### Input data
^^^^^^^^

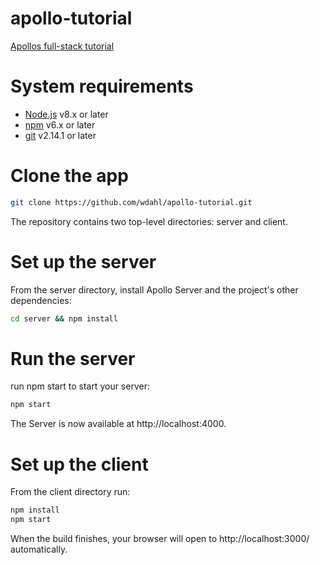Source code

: # apollo-tutorial
[Apollos full-stack tutorial](https://github.com/apollographql/fullstack-tutorial)
# System requirements
* [Node.js](https://nodejs.org/) v8.x or later
* [npm](https://www.npmjs.com/) v6.x or later
* [git](https://git-scm.com/) v2.14.1 or later
# Clone the app
```bash
git clone https://github.com/wdahl/apollo-tutorial.git
```
The repository contains two top-level directories: server and client.
# Set up the server
From the server directory, install Apollo Server and the project's other dependencies:
```bash
cd server && npm install
```
# Run the server
run npm start to start your server:
```bash
npm start
```
The Server is now available at http://localhost:4000.
# Set up the client
From the client directory run:
```bash
npm install
npm start
```
When the build finishes, your browser will open to http://localhost:3000/ automatically.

^^^^^^^^

### What the exercise asks
Reproduce all lines from the records above that include the word "https".

### Exercise solution
[Apollos full-stack tutorial](https://github.com/apollographql/fullstack-tutorial)
* [Node.js](https://nodejs.org/) v8.x or later
* [npm](https://www.npmjs.com/) v6.x or later
* [git](https://git-scm.com/) v2.14.1 or later
git clone https://github.com/wdahl/apollo-tutorial.git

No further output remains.